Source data
________________________
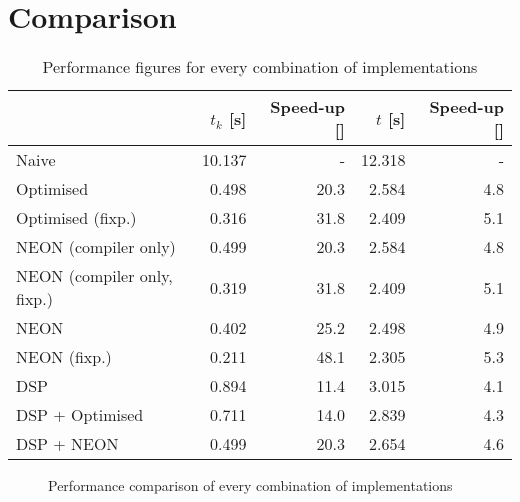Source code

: \documentclass[final]{article}
\begin{document}
\section{Comparison}
\label{sec:comparison}

\begin{table}[H]
	\centering
	\caption{Performance figures for every combination of implementations}
	\begin{tabular}{lrrrr}
		\toprule
									& \textbf{$t_k$ [\si{\second}]}	& \textbf{Speed-up [\si{\speedup}]}	& \textbf{$t$ [\si{\second}]}	& \textbf{Speed-up [\si{\speedup}]} \\
		\midrule
		Naive						& 10.137						& -			 						& 12.318						& -									\\
		Optimised					&  0.498						& 20.3		 						&  2.584						& 4.8								\\
		Optimised (fixp.)			&  0.316						& 31.8		 						&  2.409						& 5.1								\\
		NEON (compiler only)		&  0.499						& 20.3		 						&  2.584						& 4.8								\\
		NEON (compiler only, fixp.)	&  0.319						& 31.8		 						&  2.409						& 5.1								\\
		NEON						&  0.402						& 25.2		 						&  2.498						& 4.9								\\
		NEON (fixp.)				&  0.211						& 48.1		 						&  2.305						& 5.3								\\
		DSP							&  0.894						& 11.4		 						&  3.015						& 4.1								\\
		DSP + Optimised				&  0.711						& 14.0		 						&  2.839						& 4.3								\\
		DSP + NEON					&  0.499						& 20.3		 						&  2.654						& 4.6								\\
		\bottomrule
	\end{tabular}
	\label{tab:comparison}
\end{table}

\setlength\figureheight{6cm}
\setlength\figurewidth{9cm}
\begin{figure}[H]
	\centering
	
	\caption{Performance comparison of every combination of implementations}
	\label{fig:comparison}
\end{figure}
\end{document}
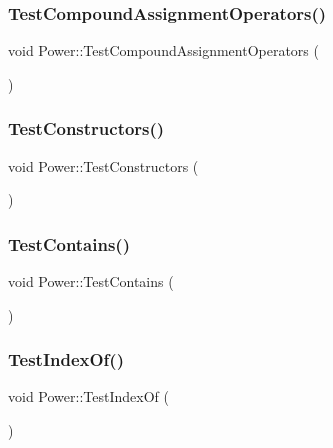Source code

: \subsubsection{\texorpdfstring{Test\+Compound\+Assignment\+Operators()}{TestCompoundAssignmentOperators()}}
{\footnotesize\ttfamily void Power\+::\+Test\+Compound\+Assignment\+Operators (\begin{DoxyParamCaption}{ }\end{DoxyParamCaption})}

\mbox{\label{namespace_power_ac74fec7f3704b9c554276fa307de5bc5}} 
\subsubsection{\texorpdfstring{Test\+Constructors()}{TestConstructors()}}
{\footnotesize\ttfamily void Power\+::\+Test\+Constructors (\begin{DoxyParamCaption}{ }\end{DoxyParamCaption})}

\mbox{\label{namespace_power_a0746abde7fa9ae05b141ec163fb7f9fc}} 
\subsubsection{\texorpdfstring{Test\+Contains()}{TestContains()}}
{\footnotesize\ttfamily void Power\+::\+Test\+Contains (\begin{DoxyParamCaption}{ }\end{DoxyParamCaption})}

\mbox{\label{namespace_power_a6dc388a4544e6d59e43eab4625af166f}} 
\subsubsection{\texorpdfstring{Test\+Index\+Of()}{TestIndexOf()}}
{\footnotesize\ttfamily void Power\+::\+Test\+Index\+Of (\begin{DoxyParamCaption}{ }\end{DoxyParamCaption})}

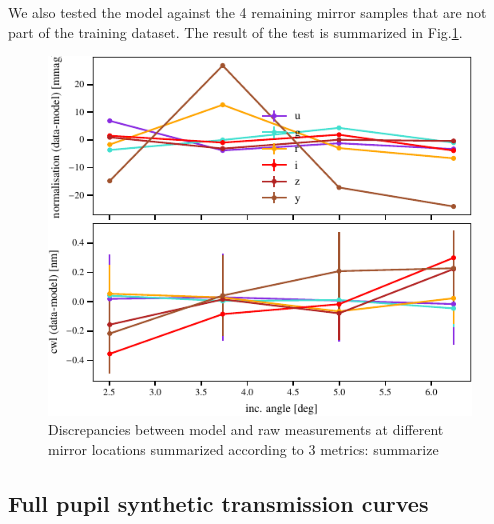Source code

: We also tested the model against the 4 remaining mirror samples that
are not part of the training dataset. The result of the test is
summarized in Fig.\ref{fig:metrics}.

\begin{figure}
  \centering
  \includegraphics[width=1\linewidth]{fig/metrics.pdf}
  \caption{Discrepancies between model and raw measurements at different mirror locations summarized according to 3 metrics: summarize}
  \label{fig:metrics}
\end{figure}

\subsection{Full pupil synthetic transmission curves}

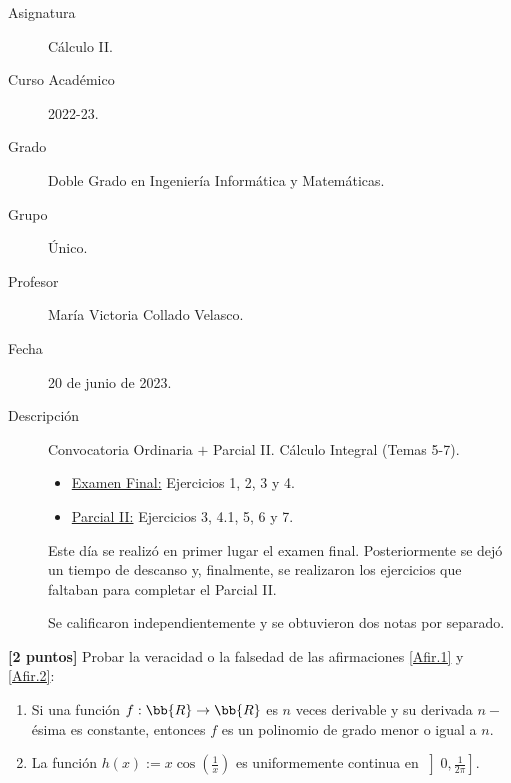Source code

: \documentclass[12pt]{article}
\begin{document}

    
    

    \begin{description}
        \item[Asignatura] Cálculo II.
        \item[Curso Académico] 2022-23.
        \item[Grado] Doble Grado en Ingeniería Informática y Matemáticas.
        \item[Grupo] Único.
        \item[Profesor] María Victoria Collado Velasco.
        \item[Fecha] 20 de junio de 2023.
        \item[Descripción] Convocatoria Ordinaria $+$ Parcial II. Cálculo Integral (Temas 5-7).

        \begin{itemize}
            \item \underline{Examen Final:} Ejercicios 1, 2, 3 y 4.
            \item \underline{Parcial II:} Ejercicios 3, 4.1, 5, 6 y 7. 
        \end{itemize}

        Este día se realizó en primer lugar el examen final. Posteriormente se dejó un tiempo de descanso y, finalmente, se realizaron los ejercicios que faltaban para completar el Parcial II.

        Se calificaron independientemente y se obtuvieron dos notas por separado.
    
    \end{description}
    \newpage
    

\begin{ejercicio}\textbf{[2 puntos]}
    Probar la veracidad o la falsedad de las afirmaciones \ref{Afir.1} y \ref{Afir.2}:
    \begin{enumerate}
        \item \label{Afir.1} Si una función $f:\bb{R}\to \bb{R}$ es $n$ veces derivable y su derivada $n-$ésima es constante, entonces $f$ es un polinomio de grado menor o igual a $n$.
        
        \item \label{Afir.2} La función $h(x):=x\cos\left(\frac{1}{x}\right)$ es uniformemente continua en $\left]0,\frac{1}{2\pi}\right].$
    \end{enumerate}
        
\end{ejercicio}
\end{document}
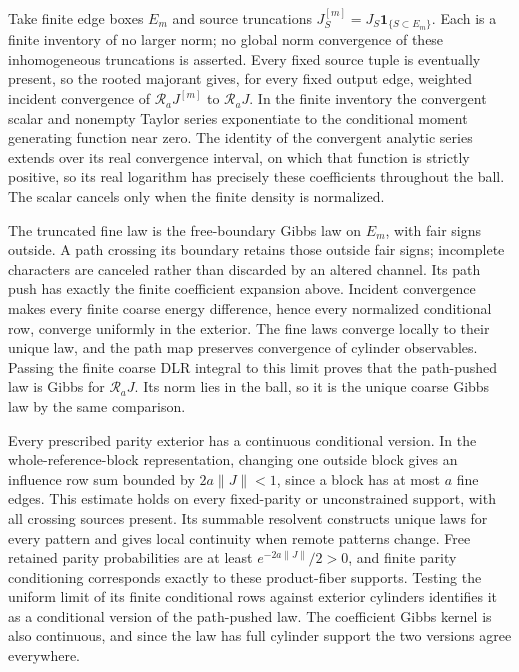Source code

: Take finite edge boxes \(E_m\) and source truncations
\(J^{[m]}_S=J_S\mathbf1_{\{S\subset E_m\}}\). Each is a finite inventory of
no larger norm; no global norm convergence of these inhomogeneous
truncations is asserted. Every fixed source tuple is eventually present, so
the rooted majorant gives, for every fixed output edge, weighted incident
convergence of \(\mathscr R_aJ^{[m]}\) to \(\mathscr R_aJ\). In the finite
inventory the convergent scalar and nonempty Taylor series exponentiate to
the conditional moment generating function near zero. The identity of the
convergent analytic series extends over its real convergence interval, on
which that function is strictly positive, so its real logarithm has
precisely these coefficients throughout the ball. The scalar cancels only
when the finite density is normalized.

The truncated fine law is the free-boundary Gibbs law on \(E_m\), with fair
signs outside. A path crossing its boundary retains those outside fair
signs; incomplete characters are canceled rather than discarded by an
altered channel. Its path push has exactly the finite coefficient expansion
above. Incident convergence makes every finite coarse energy difference,
hence every normalized conditional row, converge uniformly in the exterior.
The fine laws converge locally to their unique law, and the path map
preserves convergence of cylinder observables. Passing the finite coarse
DLR integral to this limit proves that the path-pushed law is Gibbs for
\(\mathscr R_aJ\). Its norm lies in the ball, so it is the unique coarse
Gibbs law by the same comparison.

Every prescribed parity exterior has a continuous conditional version. In
the whole-reference-block representation, changing one outside block gives
an influence row sum bounded by \(2a\|J\|<1\), since a block has at most
\(a\) fine edges. This estimate holds on every fixed-parity or
unconstrained support, with all crossing sources present. Its summable
resolvent constructs unique laws for every pattern and gives local
continuity when remote patterns change. Free retained parity probabilities
are at least \(e^{-2a\|J\|}/2>0\), and finite parity conditioning
corresponds exactly to these product-fiber supports. Testing the uniform
limit of its finite conditional rows against exterior cylinders identifies
it as a conditional version of the path-pushed law. The coefficient Gibbs
kernel is also continuous, and since the law has full cylinder support the
two versions agree everywhere.

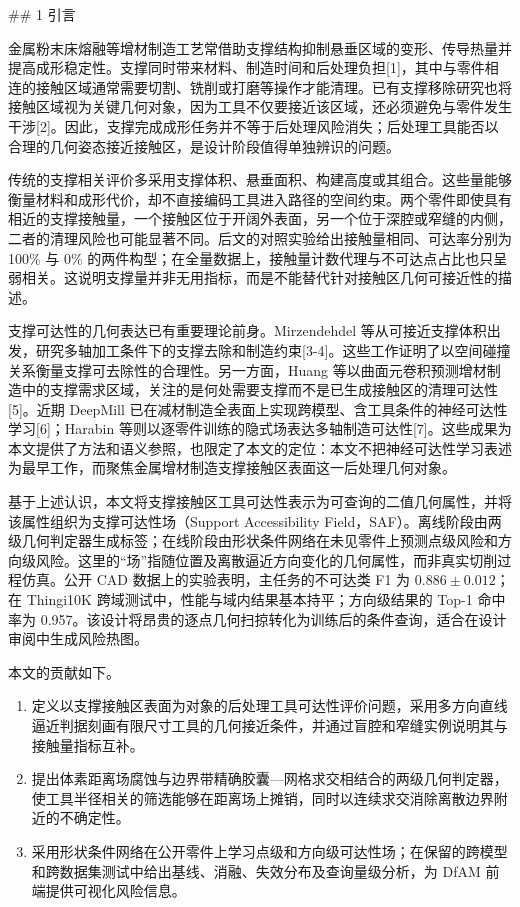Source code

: ﻿\#\# 1 引言

金属粉末床熔融等增材制造工艺常借助支撑结构抑制悬垂区域的变形、传导热量并提高成形稳定性。支撑同时带来材料、制造时间和后处理负担{[}1{]}，其中与零件相连的接触区域通常需要切割、铣削或打磨等操作才能清理。已有支撑移除研究也将接触区域视为关键几何对象，因为工具不仅要接近该区域，还必须避免与零件发生干涉{[}2{]}。因此，支撑完成成形任务并不等于后处理风险消失；后处理工具能否以合理的几何姿态接近接触区，是设计阶段值得单独辨识的问题。

传统的支撑相关评价多采用支撑体积、悬垂面积、构建高度或其组合。这些量能够衡量材料和成形代价，却不直接编码工具进入路径的空间约束。两个零件即使具有相近的支撑接触量，一个接触区位于开阔外表面，另一个位于深腔或窄缝的内侧，二者的清理风险也可能显著不同。后文的对照实验给出接触量相同、可达率分别为 100\% 与 0\% 的两件构型；在全量数据上，接触量计数代理与不可达点占比也只呈弱相关。这说明支撑量并非无用指标，而是不能替代针对接触区几何可接近性的描述。

支撑可达性的几何表达已有重要理论前身。Mirzendehdel 等从可接近支撑体积出发，研究多轴加工条件下的支撑去除和制造约束{[}3-4{]}。这些工作证明了以空间碰撞关系衡量支撑可去除性的合理性。另一方面，Huang 等以曲面元卷积预测增材制造中的支撑需求区域，关注的是何处需要支撑而不是已生成接触区的清理可达性{[}5{]}。近期 DeepMill 已在减材制造全表面上实现跨模型、含工具条件的神经可达性学习{[}6{]}；Harabin 等则以逐零件训练的隐式场表达多轴制造可达性{[}7{]}。这些成果为本文提供了方法和语义参照，也限定了本文的定位：本文不把神经可达性学习表述为最早工作，而聚焦金属增材制造支撑接触区表面这一后处理几何对象。

基于上述认识，本文将支撑接触区工具可达性表示为可查询的二值几何属性，并将该属性组织为支撑可达性场（Support Accessibility Field，SAF）。离线阶段由两级几何判定器生成标签；在线阶段由形状条件网络在未见零件上预测点级风险和方向级风险。这里的``场''指随位置及离散逼近方向变化的几何属性，而非真实切削过程仿真。公开 CAD 数据上的实验表明，主任务的不可达类 F1 为 \(0.886\pm0.012\)；在 Thingi10K 跨域测试中，性能与域内结果基本持平；方向级结果的 Top-1 命中率为 0.957。该设计将昂贵的逐点几何扫掠转化为训练后的条件查询，适合在设计审阅中生成风险热图。

本文的贡献如下。

\begin{enumerate}
\def\labelenumi{\arabic{enumi}.}
\tightlist
\item
  定义以支撑接触区表面为对象的后处理工具可达性评价问题，采用多方向直线逼近判据刻画有限尺寸工具的几何接近条件，并通过盲腔和窄缝实例说明其与接触量指标互补。
\item
  提出体素距离场腐蚀与边界带精确胶囊---网格求交相结合的两级几何判定器，使工具半径相关的筛选能够在距离场上摊销，同时以连续求交消除离散边界附近的不确定性。
\item
  采用形状条件网络在公开零件上学习点级和方向级可达性场；在保留的跨模型和跨数据集测试中给出基线、消融、失效分布及查询量级分析，为 DfAM 前端提供可视化风险信息。
\end{enumerate}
________________________
Copy from the entries only those lines that hold the word "Compound".

Solution:
: \subsubsection{\texorpdfstring{Test\+Compound\+Assignment\+Operators()}{TestCompoundAssignmentOperators()}}
{\footnotesize\ttfamily void Power\+::\+Test\+Compound\+Assignment\+Operators (\begin{DoxyParamCaption}{ }\end{DoxyParamCaption})}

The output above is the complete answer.